No punishment is too great for a linguafelon who would construct "nearly worse," and I'm at a loss even to find a label for the assault against both language and logical thought processes. A subjective hypothetical comparison of a non-comparable eventuation resulting in anti-meaning?

To even begin to justify the impossible concept of "nearly worse," his data had to show wages either the same or slightly better, but to say so would have stalled the verbal cavalry charge.



Vocabulary note

One finally gives up and looks up "bling."
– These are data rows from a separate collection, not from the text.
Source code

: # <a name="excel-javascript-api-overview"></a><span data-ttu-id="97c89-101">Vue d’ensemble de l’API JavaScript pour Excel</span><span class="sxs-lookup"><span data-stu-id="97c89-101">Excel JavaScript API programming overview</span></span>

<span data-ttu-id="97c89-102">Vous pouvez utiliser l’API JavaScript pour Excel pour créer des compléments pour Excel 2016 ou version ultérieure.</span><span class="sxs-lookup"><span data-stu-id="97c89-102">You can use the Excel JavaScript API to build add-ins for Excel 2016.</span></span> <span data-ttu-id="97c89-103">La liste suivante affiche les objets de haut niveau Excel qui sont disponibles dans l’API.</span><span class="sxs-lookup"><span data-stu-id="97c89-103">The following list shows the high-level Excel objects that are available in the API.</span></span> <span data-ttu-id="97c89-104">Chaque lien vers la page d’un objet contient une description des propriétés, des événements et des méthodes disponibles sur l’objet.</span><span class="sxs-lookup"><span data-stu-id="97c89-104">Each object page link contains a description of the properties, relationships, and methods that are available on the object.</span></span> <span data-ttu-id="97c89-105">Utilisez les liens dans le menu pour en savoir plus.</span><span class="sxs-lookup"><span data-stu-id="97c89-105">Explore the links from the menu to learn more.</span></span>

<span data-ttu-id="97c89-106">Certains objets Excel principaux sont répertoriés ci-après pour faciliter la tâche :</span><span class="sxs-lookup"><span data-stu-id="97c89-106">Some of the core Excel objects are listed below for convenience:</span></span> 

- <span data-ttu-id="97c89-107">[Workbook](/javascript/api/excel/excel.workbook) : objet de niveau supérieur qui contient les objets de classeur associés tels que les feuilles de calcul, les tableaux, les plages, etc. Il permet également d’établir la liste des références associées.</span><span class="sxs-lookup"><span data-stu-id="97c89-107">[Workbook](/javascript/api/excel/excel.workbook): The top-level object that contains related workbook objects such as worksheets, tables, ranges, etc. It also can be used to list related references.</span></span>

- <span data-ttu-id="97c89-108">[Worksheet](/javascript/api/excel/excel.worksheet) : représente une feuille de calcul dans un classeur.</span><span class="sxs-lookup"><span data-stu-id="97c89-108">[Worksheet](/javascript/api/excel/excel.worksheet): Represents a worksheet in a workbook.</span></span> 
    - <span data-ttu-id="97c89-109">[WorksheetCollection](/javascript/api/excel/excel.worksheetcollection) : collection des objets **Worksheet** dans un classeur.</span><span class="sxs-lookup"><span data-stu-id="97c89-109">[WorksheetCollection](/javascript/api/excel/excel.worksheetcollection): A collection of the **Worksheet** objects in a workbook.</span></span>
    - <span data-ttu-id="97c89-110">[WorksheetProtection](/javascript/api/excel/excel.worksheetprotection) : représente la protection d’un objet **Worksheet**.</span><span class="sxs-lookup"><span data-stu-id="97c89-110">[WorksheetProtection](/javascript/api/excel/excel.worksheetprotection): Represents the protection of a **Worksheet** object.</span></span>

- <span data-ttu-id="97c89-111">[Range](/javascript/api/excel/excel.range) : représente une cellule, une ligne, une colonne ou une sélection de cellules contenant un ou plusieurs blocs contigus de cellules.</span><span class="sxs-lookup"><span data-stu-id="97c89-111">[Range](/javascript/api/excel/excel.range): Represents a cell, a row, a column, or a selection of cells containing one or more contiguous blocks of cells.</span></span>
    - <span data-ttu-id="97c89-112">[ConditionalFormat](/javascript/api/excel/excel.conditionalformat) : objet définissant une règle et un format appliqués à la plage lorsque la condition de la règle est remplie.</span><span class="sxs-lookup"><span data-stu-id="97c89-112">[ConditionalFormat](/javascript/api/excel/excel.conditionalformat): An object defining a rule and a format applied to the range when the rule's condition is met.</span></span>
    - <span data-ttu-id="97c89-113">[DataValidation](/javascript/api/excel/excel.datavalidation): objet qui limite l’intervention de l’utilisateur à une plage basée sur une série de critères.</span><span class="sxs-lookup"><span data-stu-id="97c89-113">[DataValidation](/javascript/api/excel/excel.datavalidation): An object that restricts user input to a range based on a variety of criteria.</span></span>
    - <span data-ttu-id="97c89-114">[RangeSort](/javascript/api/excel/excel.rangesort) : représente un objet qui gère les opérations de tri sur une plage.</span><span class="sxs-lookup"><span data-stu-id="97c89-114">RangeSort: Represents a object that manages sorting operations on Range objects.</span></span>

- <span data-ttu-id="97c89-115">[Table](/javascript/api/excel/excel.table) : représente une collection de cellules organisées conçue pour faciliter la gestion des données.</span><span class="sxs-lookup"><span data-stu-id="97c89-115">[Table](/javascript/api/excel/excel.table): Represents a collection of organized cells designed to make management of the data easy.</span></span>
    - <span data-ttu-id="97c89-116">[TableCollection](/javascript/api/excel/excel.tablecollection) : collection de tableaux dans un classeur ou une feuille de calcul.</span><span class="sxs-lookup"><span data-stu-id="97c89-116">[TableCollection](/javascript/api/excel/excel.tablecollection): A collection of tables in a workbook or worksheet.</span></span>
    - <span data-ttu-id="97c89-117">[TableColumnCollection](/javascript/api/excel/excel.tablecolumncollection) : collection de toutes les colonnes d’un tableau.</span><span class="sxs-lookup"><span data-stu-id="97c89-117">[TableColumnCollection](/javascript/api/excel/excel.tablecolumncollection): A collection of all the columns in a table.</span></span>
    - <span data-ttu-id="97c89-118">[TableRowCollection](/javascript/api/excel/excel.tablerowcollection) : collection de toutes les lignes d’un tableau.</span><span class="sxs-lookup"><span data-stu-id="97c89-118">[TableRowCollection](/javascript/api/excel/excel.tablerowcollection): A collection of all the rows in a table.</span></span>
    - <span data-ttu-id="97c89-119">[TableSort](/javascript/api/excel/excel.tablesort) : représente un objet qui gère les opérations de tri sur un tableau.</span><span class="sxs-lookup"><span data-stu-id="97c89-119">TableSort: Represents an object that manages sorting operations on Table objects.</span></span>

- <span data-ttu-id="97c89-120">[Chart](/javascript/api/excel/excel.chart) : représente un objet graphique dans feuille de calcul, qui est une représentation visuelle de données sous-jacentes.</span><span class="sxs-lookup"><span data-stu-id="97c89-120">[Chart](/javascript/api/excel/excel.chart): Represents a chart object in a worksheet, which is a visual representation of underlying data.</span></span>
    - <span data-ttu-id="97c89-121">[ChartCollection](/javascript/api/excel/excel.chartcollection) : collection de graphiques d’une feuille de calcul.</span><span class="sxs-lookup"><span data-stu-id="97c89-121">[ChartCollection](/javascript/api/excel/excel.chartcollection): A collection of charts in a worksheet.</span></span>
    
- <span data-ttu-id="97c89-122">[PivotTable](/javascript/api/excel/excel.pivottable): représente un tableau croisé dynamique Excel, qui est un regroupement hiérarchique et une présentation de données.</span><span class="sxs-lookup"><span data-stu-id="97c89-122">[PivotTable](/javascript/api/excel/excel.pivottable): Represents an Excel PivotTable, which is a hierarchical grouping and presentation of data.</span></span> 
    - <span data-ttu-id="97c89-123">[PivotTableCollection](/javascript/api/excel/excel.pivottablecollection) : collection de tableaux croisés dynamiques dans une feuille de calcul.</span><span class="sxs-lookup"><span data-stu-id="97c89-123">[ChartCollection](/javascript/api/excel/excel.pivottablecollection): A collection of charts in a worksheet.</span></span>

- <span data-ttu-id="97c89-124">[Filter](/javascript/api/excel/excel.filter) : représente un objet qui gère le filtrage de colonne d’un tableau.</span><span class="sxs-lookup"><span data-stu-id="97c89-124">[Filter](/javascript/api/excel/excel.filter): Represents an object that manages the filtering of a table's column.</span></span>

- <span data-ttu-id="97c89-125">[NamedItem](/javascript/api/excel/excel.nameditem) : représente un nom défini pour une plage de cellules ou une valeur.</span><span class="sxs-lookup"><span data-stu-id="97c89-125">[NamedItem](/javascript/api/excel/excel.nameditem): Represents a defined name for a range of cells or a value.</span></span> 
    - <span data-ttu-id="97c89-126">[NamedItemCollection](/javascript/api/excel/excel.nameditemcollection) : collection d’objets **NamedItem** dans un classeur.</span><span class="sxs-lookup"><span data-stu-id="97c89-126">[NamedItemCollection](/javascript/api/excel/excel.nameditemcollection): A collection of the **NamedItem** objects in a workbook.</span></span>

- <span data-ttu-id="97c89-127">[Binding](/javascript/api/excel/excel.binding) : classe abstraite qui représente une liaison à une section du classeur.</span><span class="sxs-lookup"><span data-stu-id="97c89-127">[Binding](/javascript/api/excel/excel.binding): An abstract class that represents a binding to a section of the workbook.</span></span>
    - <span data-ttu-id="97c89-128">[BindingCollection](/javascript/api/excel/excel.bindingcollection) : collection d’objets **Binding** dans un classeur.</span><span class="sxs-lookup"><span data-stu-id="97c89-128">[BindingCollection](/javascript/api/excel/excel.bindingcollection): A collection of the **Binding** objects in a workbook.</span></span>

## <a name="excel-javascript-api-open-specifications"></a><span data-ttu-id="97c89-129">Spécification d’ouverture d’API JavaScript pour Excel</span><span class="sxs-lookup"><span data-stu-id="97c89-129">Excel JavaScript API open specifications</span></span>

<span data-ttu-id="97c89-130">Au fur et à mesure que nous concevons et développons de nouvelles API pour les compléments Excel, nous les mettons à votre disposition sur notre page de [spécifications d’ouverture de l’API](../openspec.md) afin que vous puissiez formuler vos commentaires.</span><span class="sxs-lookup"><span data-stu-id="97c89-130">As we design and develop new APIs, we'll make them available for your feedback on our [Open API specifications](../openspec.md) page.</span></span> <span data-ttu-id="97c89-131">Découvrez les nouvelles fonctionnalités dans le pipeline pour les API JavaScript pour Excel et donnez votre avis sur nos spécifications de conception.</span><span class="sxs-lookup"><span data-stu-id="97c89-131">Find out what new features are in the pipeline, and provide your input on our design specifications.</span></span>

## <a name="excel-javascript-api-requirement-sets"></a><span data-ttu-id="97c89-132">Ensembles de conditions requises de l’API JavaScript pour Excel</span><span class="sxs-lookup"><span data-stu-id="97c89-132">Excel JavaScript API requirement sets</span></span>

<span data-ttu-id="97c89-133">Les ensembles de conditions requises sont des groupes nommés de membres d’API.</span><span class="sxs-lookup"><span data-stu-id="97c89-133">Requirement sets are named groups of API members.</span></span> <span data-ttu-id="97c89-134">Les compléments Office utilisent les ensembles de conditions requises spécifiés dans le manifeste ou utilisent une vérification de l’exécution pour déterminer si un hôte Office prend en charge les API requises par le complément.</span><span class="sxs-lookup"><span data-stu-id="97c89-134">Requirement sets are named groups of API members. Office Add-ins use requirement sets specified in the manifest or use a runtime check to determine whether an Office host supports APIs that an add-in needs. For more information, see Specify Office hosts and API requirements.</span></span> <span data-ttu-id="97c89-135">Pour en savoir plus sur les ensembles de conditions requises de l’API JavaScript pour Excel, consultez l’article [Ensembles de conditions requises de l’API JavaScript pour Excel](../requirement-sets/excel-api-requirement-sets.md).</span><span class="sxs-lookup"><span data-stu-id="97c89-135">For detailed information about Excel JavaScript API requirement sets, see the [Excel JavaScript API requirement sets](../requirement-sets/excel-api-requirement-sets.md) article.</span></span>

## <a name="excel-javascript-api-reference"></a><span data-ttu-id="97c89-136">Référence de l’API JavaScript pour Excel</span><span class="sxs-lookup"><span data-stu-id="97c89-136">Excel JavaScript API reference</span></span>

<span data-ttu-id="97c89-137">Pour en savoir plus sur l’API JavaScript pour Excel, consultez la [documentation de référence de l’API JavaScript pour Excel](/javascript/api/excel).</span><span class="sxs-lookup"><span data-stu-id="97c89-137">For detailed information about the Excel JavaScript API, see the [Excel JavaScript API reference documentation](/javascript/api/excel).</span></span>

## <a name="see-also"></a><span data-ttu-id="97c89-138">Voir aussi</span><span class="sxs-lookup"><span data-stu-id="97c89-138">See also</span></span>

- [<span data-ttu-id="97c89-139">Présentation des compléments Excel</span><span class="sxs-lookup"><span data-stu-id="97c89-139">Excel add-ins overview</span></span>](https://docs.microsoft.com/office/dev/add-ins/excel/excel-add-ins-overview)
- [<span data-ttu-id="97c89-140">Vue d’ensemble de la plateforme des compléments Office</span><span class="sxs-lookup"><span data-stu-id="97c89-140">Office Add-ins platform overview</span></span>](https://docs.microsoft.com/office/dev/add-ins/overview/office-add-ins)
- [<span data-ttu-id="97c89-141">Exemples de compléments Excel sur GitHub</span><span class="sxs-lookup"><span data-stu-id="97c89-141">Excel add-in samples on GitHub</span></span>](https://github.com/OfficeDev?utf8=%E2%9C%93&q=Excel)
It is an unnecessary word and gentlemen should not use it.

Jul 2, 2009

The Roadworthy Travis McGee

Janine: "Oh how I hate that goddam car. That goddam stinking car. How I hate it!"

Travis: "Janine had nailed it. People hate their cars. Daddy doesn't come proudly home with a new one any more. ... We hate our cars, Detroit. Those of us who can possibly get along without them do so very happily. ... they are expensive, murderous machines, and they manage to look glassily contemptuous of of the people who own them. A (broken) car is something that (made Janine) whomp (her) youngest kid too hard and then feel ashamed...".

This McGeeism is available in its insightful entirety in Pale Gray for Guilt, p. 15 of the Fawcett printings.